### Collection entries
####
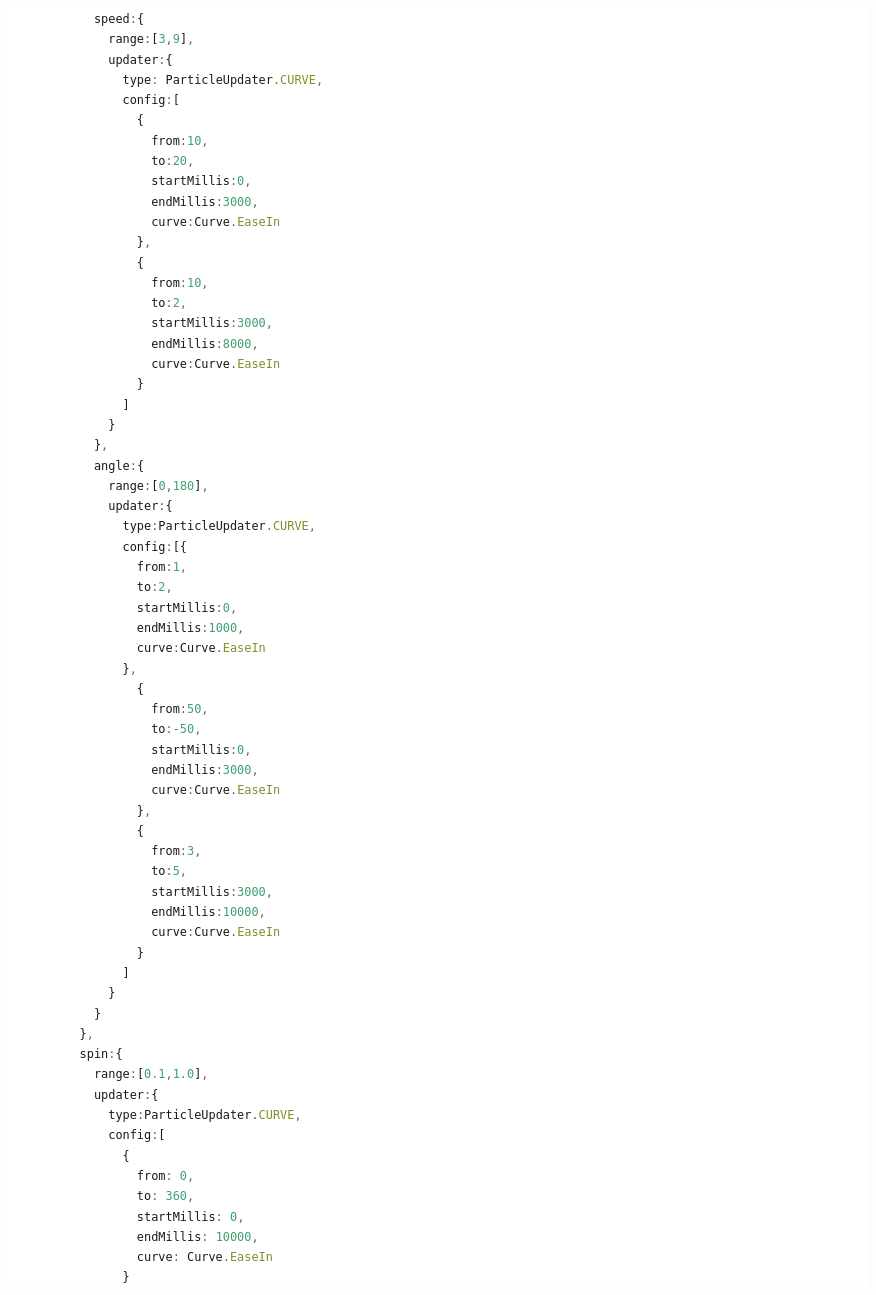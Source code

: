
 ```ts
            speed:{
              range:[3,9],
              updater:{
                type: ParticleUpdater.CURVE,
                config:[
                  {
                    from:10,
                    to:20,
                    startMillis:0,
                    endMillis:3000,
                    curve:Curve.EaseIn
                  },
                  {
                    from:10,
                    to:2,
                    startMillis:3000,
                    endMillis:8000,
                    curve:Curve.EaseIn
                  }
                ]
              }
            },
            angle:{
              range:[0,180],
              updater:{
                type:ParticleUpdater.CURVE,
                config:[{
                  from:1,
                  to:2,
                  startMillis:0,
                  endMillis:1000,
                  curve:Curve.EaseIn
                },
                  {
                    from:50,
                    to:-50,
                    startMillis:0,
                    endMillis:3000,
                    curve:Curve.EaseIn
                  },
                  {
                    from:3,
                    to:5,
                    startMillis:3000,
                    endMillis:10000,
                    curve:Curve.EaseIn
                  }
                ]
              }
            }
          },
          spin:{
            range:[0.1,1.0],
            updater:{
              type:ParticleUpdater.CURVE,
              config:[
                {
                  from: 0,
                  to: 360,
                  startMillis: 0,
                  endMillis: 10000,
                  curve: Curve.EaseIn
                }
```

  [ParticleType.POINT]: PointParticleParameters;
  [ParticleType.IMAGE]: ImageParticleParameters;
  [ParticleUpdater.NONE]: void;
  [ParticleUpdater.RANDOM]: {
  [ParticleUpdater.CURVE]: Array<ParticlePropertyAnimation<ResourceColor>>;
####
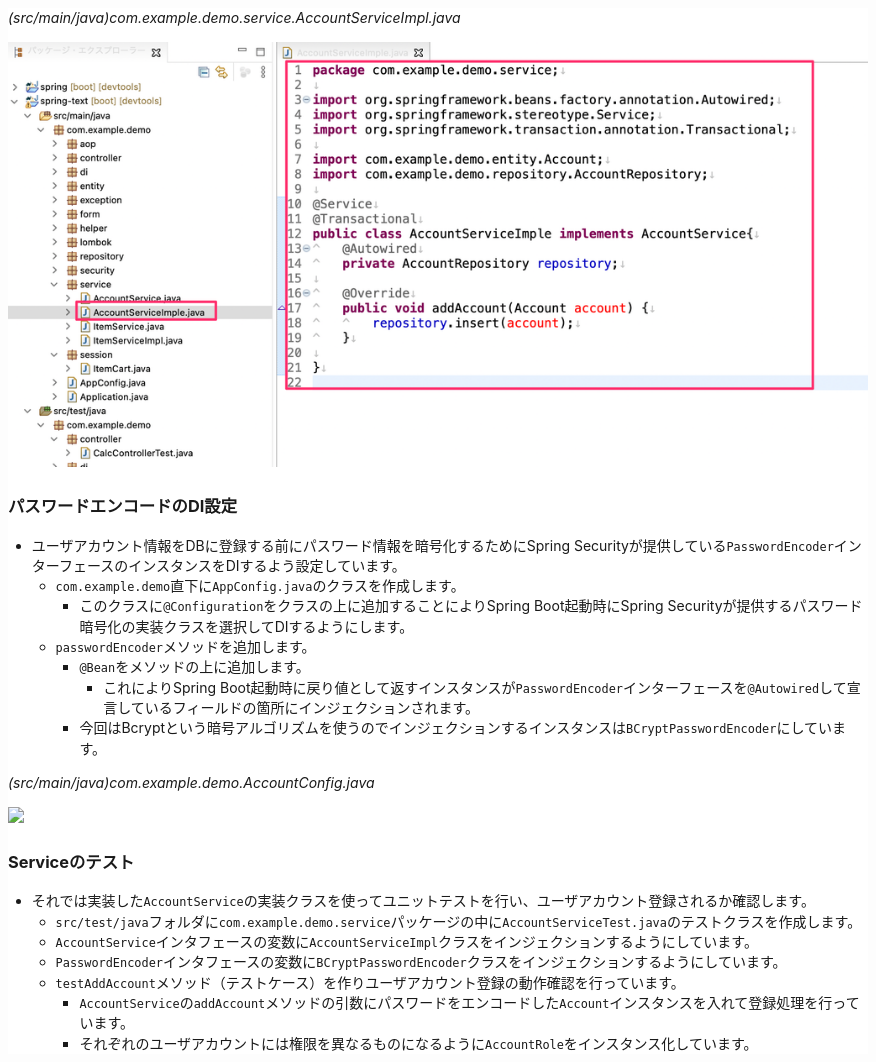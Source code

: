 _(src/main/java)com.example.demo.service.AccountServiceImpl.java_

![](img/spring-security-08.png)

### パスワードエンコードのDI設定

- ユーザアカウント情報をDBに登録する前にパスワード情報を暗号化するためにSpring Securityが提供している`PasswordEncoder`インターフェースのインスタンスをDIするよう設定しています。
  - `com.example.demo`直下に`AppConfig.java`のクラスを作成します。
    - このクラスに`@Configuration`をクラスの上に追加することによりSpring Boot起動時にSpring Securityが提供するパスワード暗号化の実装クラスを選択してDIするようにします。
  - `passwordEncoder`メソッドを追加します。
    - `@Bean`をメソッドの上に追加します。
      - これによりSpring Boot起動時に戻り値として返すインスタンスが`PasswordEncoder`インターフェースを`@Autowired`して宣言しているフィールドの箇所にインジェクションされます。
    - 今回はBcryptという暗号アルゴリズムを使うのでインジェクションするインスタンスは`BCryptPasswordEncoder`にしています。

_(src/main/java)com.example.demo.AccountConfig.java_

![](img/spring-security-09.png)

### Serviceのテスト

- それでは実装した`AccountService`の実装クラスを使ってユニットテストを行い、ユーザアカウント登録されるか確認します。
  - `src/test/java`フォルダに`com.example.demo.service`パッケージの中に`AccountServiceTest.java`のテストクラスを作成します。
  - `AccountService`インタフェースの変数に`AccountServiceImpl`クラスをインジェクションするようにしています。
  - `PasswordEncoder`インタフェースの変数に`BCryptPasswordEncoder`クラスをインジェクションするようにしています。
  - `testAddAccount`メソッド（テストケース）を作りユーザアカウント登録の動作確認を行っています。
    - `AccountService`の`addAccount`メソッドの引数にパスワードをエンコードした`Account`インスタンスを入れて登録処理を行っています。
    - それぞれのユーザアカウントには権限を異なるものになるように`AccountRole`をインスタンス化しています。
####
### TASK GOAL
What lines in the data above contain the word "demo"? Show them all.

### WRITTEN SOLUTION
: _(src/main/java)com.example.demo.service.AccountServiceImpl.java_
  - `com.example.demo`直下に`AppConfig.java`のクラスを作成します。
_(src/main/java)com.example.demo.AccountConfig.java_
  - `src/test/java`フォルダに`com.example.demo.service`パッケージの中に`AccountServiceTest.java`のテストクラスを作成します。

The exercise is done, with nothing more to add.